Une grande affiche a été attachée entre deux arbres avec les portraits de plusieurs personnes tuées le jour où le barrage de résidus miniers s'est effondré, le 25 janvier 2019.
Il appartenait à l'entreprise Vale, qui a été mise en accusation par le parquet mardi. La catastrophe laisse 270 morts et toute une région changée à jamais, malgré les indemnisations de près de deux milliards de réais (435 millions d'euros) que Vale a commencé à verser.
"Brumadinho est petit, tout le monde a perdu quelqu'un. Moi je suis allé à 30 ou 40 enterrements", raconte Natalia de Oliveira, qui a perdu sa soeur et beaucoup d'amis.
"Les gens se croisent au supermarché ou dans la rue et se disent: mon Dieu, il y a tant de gens qui sont morts, tant d'enfants qui ont perdu un père ou une mère'".
Au-delà de la souffrance du deuil, Brumadinho, et surtout ses faubourgs ruraux, exhibe les stigmates de la pollution minière: maisons abandonnées, populations relogées, pêcheurs et agriculteurs interdits d'activité.
Avant que 12 millions de m3 de boue ne se déversent dans la vallée, le Parque da Cachoeira était un quartier bucolique, avec une rivière. Désormais les maisons abandonnées surplombent un paysage ravagé.

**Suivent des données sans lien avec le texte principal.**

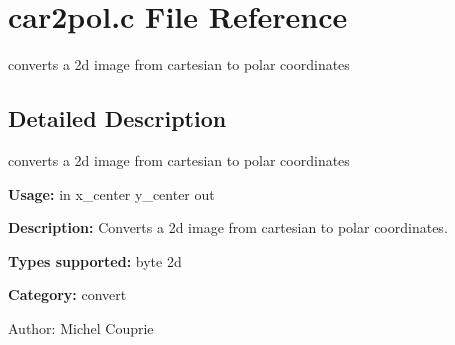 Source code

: \section{car2pol.c File Reference}
\label{car2pol_8c}
converts a 2d image from cartesian to polar coordinates 



\subsection{Detailed Description}
converts a 2d image from cartesian to polar coordinates 

{\bf Usage:} in x\_\-center y\_\-center out

{\bf Description:} Converts a 2d image from cartesian to polar coordinates.

{\bf Types supported:} byte 2d

{\bf Category:} convert

\begin{Desc}
\item[Author:]Michel Couprie \end{Desc}
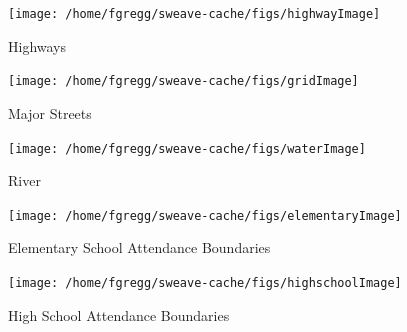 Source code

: \documentclass[12pt,letter]{article}\usepackage[]{graphicx}\usepackage[]{color}
\newenvironment{knitrout}{}{} %
\begin{document}
\begin{figure}
\begin{knitrout}
\color{fgcolor}

{\centering \texttt{[image: /home/fgregg/sweave-cache/figs/highwayImage]} 

}



\end{knitrout}

\caption{Highways}
\end{figure}

\begin{figure}
\begin{knitrout}
\color{fgcolor}

{\centering \texttt{[image: /home/fgregg/sweave-cache/figs/gridImage]} 

}



\end{knitrout}

\caption{Major Streets}
\end{figure}

\begin{figure}
\begin{knitrout}
\color{fgcolor}

{\centering \texttt{[image: /home/fgregg/sweave-cache/figs/waterImage]} 

}



\end{knitrout}

\caption{River}
\end{figure}

\begin{figure}
\begin{knitrout}
\color{fgcolor}

{\centering \texttt{[image: /home/fgregg/sweave-cache/figs/elementaryImage]} 

}



\end{knitrout}

\caption{Elementary School Attendance Boundaries}
\end{figure}

\begin{figure}
\begin{knitrout}
\color{fgcolor}

{\centering \texttt{[image: /home/fgregg/sweave-cache/figs/highschoolImage]} 

}



\end{knitrout}

\caption{High School Attendance Boundaries}
\end{figure}
\end{document}
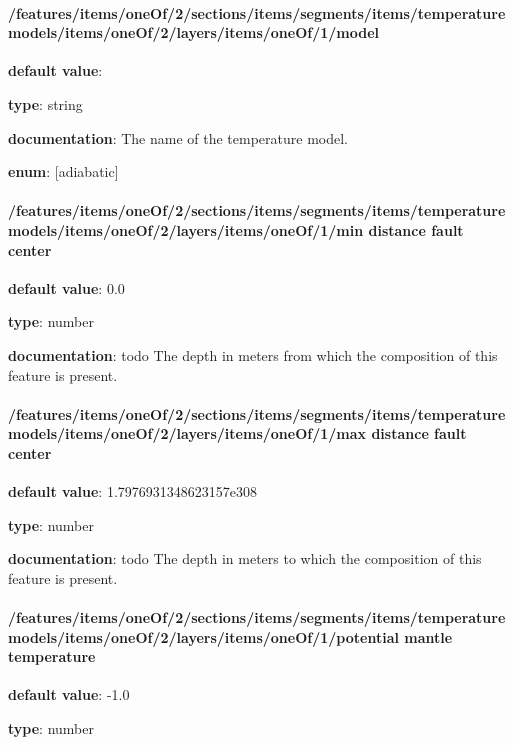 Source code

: \paragraph{/features/items/oneOf/2/sections/items/segments/items/temperature models/items/oneOf/2/layers/items/oneOf/1/model} \begin{itemized}
\item {\bf default value}: 
\item {\bf type}: string
\item {\bf documentation}: The name of the temperature model.
\item {\bf enum}: [adiabatic]\end{itemized}\paragraph{/features/items/oneOf/2/sections/items/segments/items/temperature models/items/oneOf/2/layers/items/oneOf/1/min distance fault center} \begin{itemized}
\item {\bf default value}: 0.0
\item {\bf type}: number
\item {\bf documentation}: todo The depth in meters from which the composition of this feature is present.
\end{itemized}\paragraph{/features/items/oneOf/2/sections/items/segments/items/temperature models/items/oneOf/2/layers/items/oneOf/1/max distance fault center} \begin{itemized}
\item {\bf default value}: 1.7976931348623157e308
\item {\bf type}: number
\item {\bf documentation}: todo The depth in meters to which the composition of this feature is present.
\end{itemized}\paragraph{/features/items/oneOf/2/sections/items/segments/items/temperature models/items/oneOf/2/layers/items/oneOf/1/potential mantle temperature} \begin{itemized}
\item {\bf default value}: -1.0
\item {\bf type}: number

\end{itemized}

Sous la boue, pas moins de 20 corps ont été retrouvés au fond du jardin de Pedro Rocha. Cet agent de sécurité est venu ce jour-là jeter un oeil à sa maison, complètement vide depuis qu'il a été relogé avec sa famille dans le centre de Brumadinho.
Certains de ses amis sont morts. "Grâce à Dieu on n'a perdu aucun membre de notre famille, mais on a perdu tout le reste", raconte-t-il, tout en faisant le tour de sa maison. "Ils (Vale) nous ont relogés en ville et paient notre loyer. Mais on aimait vivre ici, la rivière au fond du jardin était une bonne source d'eau pour cultiver".
Une région à l'arrêt
L'eau du fleuve Paraopeba, contaminée par la coulée de résidus toxiques, permettait d'irriguer les plantations de tous les riverains. Beaucoup en dépendaient pour gagner leur vie, comme les pêcheurs et agriculteurs.
Avec la pollution, la source de revenus s'est tarie et c'est toute la région en aval du barrage qui semble à l'arrêt.
Sur son tracteur, Adelson Silva de Oliveira traverse son terrain, écrasant sur son passage les mauvaises herbes hautes de deux mètres qui ont envahi ses champs jouxtant le fleuve. Il n'a rien planté ici depuis un an.
"On semait des salades, des choux et du maïs ici. Mais maintenant on ne peut plus rien faire, qui achèterait des produits qui ont poussé avec cette eau ? Personne !", dit-il.
Adelson, comme chacun des 106.000 habitants qui vivent dans un rayon d'un km autour du fleuve, reçoit chaque mois "l'aide d'urgence" de Vale: 1.000 reais, soit environ 220 euros, l'équivalent d'un salaire minimum brésilien, jusqu'à maintenant. Et seulement 500 reais à partir du mois prochain.
"Plus personne ne vient"
Le préjudice financier reste important pour certains qui gagnaient mieux leur vie en travaillant. Mais le pire, c'est d'avoir dû arrêter leur activité, expliquent deux pêcheurs désoeuvrés, sur la rive du Paraopeba.
Leurs bateaux restent amarrés la plupart du temps: la pêche est toujours interdite.
"Je pêchais tous les jours, c'était notre gagne-pain", raconte Wenis Alves Rodrigues. "Il y a encore beaucoup de poissons mais avec cette eau polluée, ils nous disent de ne pas pêcher ni manger les poissons d'ici".
S'il utilise encore son bateau, ce ne sont plus que quelques minutes par jour, pour collecter des échantillons de cette eau brunâtre, qu'il remet à un laboratoire d'analyse travaillant pour Vale.
"Avant, tous les pêcheurs se réunissaient ici, on faisait des barbecues après la pêche. Maintenant plus personne ne vient", dit-il en montrant la berge déserte.
Ici, le sol est noirâtre, preuve de la présence de résidus miniers répandus par la rupture du barrage et désormais mêlés à la terre de cette rive.
Quant au groupe Vale, qui avait perdu un quart de sa capitalisation boursière après la catastrophe, il vient d'effacer toutes ses pertes, un an après.